**Problem description**
Write the whole listing out again, word for word.
------------------------------------------------------------------------
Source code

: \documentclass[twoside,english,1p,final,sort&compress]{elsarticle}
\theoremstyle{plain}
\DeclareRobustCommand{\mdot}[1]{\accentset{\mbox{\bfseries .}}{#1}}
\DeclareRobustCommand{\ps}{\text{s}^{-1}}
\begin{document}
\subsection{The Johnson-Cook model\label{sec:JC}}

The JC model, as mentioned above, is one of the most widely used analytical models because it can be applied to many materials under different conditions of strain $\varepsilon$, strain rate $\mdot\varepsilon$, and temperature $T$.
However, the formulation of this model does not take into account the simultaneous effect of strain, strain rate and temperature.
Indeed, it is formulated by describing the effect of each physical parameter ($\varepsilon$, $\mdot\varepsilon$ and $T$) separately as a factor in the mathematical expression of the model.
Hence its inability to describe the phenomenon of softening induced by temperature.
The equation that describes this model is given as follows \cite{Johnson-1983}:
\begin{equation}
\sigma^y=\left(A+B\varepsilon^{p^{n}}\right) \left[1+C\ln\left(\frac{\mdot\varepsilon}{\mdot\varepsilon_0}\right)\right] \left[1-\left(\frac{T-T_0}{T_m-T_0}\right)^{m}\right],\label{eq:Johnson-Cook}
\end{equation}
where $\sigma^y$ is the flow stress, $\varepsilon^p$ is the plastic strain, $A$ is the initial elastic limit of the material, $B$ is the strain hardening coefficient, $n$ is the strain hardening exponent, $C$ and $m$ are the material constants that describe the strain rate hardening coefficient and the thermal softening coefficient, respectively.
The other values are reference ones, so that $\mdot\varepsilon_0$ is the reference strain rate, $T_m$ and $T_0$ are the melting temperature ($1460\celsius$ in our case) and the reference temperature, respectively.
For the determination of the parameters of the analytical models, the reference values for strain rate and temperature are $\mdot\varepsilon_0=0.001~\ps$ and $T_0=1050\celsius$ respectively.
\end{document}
------------------------------------------------------------------------
**Result**
Source code

: \documentclass[twoside,english,1p,final,sort&compress]{elsarticle}
\theoremstyle{plain}
\DeclareRobustCommand{\mdot}[1]{\accentset{\mbox{\bfseries .}}{#1}}
\DeclareRobustCommand{\ps}{\text{s}^{-1}}
\begin{document}
\subsection{The Johnson-Cook model\label{sec:JC}}

The JC model, as mentioned above, is one of the most widely used analytical models because it can be applied to many materials under different conditions of strain $\varepsilon$, strain rate $\mdot\varepsilon$, and temperature $T$.
However, the formulation of this model does not take into account the simultaneous effect of strain, strain rate and temperature.
Indeed, it is formulated by describing the effect of each physical parameter ($\varepsilon$, $\mdot\varepsilon$ and $T$) separately as a factor in the mathematical expression of the model.
Hence its inability to describe the phenomenon of softening induced by temperature.
The equation that describes this model is given as follows \cite{Johnson-1983}:
\begin{equation}
\sigma^y=\left(A+B\varepsilon^{p^{n}}\right) \left[1+C\ln\left(\frac{\mdot\varepsilon}{\mdot\varepsilon_0}\right)\right] \left[1-\left(\frac{T-T_0}{T_m-T_0}\right)^{m}\right],\label{eq:Johnson-Cook}
\end{equation}
where $\sigma^y$ is the flow stress, $\varepsilon^p$ is the plastic strain, $A$ is the initial elastic limit of the material, $B$ is the strain hardening coefficient, $n$ is the strain hardening exponent, $C$ and $m$ are the material constants that describe the strain rate hardening coefficient and the thermal softening coefficient, respectively.
The other values are reference ones, so that $\mdot\varepsilon_0$ is the reference strain rate, $T_m$ and $T_0$ are the melting temperature ($1460\celsius$ in our case) and the reference temperature, respectively.
For the determination of the parameters of the analytical models, the reference values for strain rate and temperature are $\mdot\varepsilon_0=0.001~\ps$ and $T_0=1050\celsius$ respectively.
\end{document}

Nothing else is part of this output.